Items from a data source

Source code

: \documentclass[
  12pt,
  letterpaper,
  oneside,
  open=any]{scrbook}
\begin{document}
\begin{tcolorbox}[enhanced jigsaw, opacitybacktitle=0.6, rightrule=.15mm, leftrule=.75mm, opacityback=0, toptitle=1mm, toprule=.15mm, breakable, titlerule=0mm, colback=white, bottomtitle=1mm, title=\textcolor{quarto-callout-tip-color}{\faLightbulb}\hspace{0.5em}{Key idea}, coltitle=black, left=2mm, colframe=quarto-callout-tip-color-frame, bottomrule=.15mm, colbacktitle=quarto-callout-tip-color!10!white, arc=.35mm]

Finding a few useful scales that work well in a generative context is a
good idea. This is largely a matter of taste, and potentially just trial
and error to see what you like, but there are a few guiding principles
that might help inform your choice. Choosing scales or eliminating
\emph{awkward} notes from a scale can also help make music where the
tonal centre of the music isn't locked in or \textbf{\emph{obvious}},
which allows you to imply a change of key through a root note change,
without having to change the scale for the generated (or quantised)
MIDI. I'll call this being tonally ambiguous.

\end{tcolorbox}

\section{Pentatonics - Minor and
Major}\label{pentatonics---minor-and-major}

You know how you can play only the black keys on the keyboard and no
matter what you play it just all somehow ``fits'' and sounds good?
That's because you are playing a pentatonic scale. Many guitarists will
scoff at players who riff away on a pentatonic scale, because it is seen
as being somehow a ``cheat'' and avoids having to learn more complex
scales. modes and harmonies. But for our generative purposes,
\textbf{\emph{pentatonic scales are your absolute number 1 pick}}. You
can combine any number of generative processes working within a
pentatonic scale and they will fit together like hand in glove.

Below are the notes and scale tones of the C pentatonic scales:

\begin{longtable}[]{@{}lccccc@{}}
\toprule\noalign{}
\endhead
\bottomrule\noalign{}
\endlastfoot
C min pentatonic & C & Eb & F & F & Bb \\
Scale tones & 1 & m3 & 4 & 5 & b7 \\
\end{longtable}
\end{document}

[The task]
Your answer should consist only of the lines from the one with "pentatonic scale and" through the last line of the entries above, retyped exactly.

[Written reply]
pentatonic scale and they will fit together like hand in glove.

Below are the notes and scale tones of the C pentatonic scales:

\begin{longtable}[]{@{}lccccc@{}}
\toprule\noalign{}
\endhead
\bottomrule\noalign{}
\endlastfoot
C min pentatonic & C & Eb & F & F & Bb \\
Scale tones & 1 & m3 & 4 & 5 & b7 \\
\end{longtable}
\end{document}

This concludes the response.